I have made some slight revisions to make the statement more concise and easier to read:

For readability, I have removed most of the columns from the query. As a result, we are effectively performing a “SELECT *” and fetching all the columns of the table.

Here is the query plan that was generated by SQL Server for this query:

Select * execution plan

The query plan reveals a Sort operator, which shows that SQL Server estimated that 3613 MB would be required to fetch 200 rows, and the Sort operator had to spill data to disk as the estimate was insufficient.

In fact, the SQL Server estimated even more memory than what was actually used. It was estimated to be 8.8GB, but since my server was only able to use 20GB, the SQL Server limited the single query to use 3613MB. As a general rule, a single query can use up to 18% of the maximum server memory (Max Server Memory * 0.18).

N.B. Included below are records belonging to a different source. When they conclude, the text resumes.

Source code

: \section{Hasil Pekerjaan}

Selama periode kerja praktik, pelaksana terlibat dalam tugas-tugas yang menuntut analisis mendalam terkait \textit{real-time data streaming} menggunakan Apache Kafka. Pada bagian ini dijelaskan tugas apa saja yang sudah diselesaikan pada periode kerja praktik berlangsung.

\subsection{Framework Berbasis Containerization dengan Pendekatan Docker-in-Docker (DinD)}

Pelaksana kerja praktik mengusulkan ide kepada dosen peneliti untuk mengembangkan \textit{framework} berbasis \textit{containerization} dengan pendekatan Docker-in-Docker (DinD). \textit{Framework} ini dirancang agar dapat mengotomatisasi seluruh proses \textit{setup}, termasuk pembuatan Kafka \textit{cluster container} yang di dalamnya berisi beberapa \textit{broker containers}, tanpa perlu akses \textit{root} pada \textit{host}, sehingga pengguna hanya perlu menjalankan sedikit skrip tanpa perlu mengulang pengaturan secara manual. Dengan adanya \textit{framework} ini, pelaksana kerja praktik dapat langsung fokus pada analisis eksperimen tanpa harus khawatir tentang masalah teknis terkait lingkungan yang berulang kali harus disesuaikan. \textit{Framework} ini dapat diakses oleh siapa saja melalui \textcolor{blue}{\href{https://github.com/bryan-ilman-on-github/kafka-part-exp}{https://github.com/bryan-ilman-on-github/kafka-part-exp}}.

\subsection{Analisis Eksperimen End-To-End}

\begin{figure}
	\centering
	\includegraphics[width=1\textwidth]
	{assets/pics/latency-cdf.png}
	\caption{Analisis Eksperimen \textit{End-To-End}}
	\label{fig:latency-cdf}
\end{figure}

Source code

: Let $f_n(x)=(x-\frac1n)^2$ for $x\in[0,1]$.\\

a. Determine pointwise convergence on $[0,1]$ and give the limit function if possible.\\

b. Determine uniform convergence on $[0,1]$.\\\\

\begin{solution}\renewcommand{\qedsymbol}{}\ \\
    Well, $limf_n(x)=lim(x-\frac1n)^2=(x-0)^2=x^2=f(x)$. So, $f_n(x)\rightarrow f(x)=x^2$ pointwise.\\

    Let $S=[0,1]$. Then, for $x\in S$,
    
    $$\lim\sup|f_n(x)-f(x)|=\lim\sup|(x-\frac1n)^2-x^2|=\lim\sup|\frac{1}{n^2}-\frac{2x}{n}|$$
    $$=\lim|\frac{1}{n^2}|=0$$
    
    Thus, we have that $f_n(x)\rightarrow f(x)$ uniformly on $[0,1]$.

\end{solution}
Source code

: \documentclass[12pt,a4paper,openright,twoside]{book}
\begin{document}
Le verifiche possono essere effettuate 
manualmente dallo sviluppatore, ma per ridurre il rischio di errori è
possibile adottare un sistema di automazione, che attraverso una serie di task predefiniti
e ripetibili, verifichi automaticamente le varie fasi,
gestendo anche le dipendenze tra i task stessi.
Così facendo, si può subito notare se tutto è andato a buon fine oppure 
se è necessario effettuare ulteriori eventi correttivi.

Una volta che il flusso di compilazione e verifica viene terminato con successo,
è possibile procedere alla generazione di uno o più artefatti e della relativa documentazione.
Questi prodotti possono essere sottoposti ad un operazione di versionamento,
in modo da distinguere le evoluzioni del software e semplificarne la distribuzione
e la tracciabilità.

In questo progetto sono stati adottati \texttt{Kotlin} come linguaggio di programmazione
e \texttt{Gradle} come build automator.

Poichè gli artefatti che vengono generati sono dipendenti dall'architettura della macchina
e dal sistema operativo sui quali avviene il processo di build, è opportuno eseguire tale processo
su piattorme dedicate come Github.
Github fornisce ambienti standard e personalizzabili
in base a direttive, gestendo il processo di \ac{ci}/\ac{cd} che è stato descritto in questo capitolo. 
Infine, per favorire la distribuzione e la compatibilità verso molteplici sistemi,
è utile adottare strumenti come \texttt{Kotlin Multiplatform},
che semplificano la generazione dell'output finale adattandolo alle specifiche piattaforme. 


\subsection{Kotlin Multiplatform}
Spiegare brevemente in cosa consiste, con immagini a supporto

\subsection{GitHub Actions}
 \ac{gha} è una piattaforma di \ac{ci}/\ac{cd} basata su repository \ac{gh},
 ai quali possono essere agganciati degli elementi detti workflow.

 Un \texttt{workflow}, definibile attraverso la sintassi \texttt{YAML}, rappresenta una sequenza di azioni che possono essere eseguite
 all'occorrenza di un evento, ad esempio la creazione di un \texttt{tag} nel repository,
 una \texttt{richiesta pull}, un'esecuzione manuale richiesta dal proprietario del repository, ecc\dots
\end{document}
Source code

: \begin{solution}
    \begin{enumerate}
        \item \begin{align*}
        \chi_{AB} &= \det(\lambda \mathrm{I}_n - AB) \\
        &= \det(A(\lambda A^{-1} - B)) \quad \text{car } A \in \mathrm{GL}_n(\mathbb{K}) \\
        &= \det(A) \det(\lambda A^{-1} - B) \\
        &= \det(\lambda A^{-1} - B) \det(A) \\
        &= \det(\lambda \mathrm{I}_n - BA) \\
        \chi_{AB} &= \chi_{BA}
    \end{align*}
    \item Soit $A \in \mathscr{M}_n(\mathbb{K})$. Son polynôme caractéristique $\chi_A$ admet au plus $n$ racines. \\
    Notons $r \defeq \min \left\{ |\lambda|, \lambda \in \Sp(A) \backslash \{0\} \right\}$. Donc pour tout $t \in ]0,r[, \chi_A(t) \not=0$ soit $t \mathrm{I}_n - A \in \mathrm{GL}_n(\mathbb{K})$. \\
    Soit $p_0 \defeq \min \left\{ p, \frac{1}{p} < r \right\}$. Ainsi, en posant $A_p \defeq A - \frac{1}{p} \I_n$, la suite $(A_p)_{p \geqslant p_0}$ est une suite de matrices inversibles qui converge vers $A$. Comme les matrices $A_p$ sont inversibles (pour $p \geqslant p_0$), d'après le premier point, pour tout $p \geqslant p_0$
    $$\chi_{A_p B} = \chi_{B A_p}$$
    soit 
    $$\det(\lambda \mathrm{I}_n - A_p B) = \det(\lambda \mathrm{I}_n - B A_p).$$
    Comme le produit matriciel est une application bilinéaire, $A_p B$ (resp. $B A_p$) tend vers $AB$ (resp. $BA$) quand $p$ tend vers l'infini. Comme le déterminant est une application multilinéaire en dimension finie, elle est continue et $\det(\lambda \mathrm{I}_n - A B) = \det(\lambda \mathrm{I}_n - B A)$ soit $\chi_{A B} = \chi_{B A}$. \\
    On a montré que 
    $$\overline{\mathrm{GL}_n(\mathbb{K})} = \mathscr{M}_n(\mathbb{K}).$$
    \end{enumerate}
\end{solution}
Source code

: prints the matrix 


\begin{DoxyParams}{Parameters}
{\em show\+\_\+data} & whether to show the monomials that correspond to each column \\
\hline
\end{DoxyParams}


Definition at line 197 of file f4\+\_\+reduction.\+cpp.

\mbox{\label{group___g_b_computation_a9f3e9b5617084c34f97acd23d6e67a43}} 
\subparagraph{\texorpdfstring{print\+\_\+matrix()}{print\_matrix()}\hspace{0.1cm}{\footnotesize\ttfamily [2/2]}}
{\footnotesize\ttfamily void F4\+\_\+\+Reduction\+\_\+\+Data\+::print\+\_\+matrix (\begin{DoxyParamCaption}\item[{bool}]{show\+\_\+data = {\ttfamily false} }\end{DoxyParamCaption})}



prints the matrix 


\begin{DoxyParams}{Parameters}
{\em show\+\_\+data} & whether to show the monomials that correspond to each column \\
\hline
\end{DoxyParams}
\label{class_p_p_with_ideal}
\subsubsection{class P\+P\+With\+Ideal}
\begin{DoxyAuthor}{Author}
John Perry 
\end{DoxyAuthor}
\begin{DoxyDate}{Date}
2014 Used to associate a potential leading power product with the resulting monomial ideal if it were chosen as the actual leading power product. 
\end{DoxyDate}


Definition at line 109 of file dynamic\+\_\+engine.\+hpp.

Fetching only necessary columns

Now, let’s take a look at how things change when we select only the necessary columns. There are several ways to achieve this, but I find adding a “Select” statement to our LINQ query the most convenient approach:

var posts = 
	await session
		.Query<Post>()
		.Fetch(x => x.OwnerUser)
		.Where(x => x.CreationDate < new DateTime(2010, 1, 1))
		.OrderByDescending(x => x.CreationDate)
		.Take(200)
		.Select(x => new { x.Title, x.CreationDate, x.OwnerUser.DisplayName })
		.ToListAsync();

And result query:

select 
	post0_.Title as col_0_0_, 
	post0_.CreationDate as col_1_0_, 
	user1_.DisplayName as col_2_0_ 
from 
	dbo.Posts post0_ 
	left outer join dbo.Users user1_ on post0_.OwnerUserId=user1_.Id 
where 
	post0_.CreationDate<@p0 
order by 
	post0_.CreationDate desc 
OFFSET 0 ROWS FETCH FIRST @p1 ROWS ONLY;

@p0 = 2010-01-01T00:00:00.0000000 [Type: DateTime2 (8:0:0)], 
@p1 = 200 [Type: Int32 (0:0:0)]

At first glance, the query plan looks similar, but the estimates have changed, and the memory grant is significantly better. Additionally, there is no longer any spilling to disk:

Select only necessary columns - execution plan

Select only necessary columns - memory grant

Select only necessary columns - sort operator

The memory grant of over 500MBs for selecting only 200 rows may seem excessive. However, SQL requires this much memory because we are selecting the Title column, which can contain up to 250 characters. It’s generally advisable not to include large string columns “for future needs” in all queries.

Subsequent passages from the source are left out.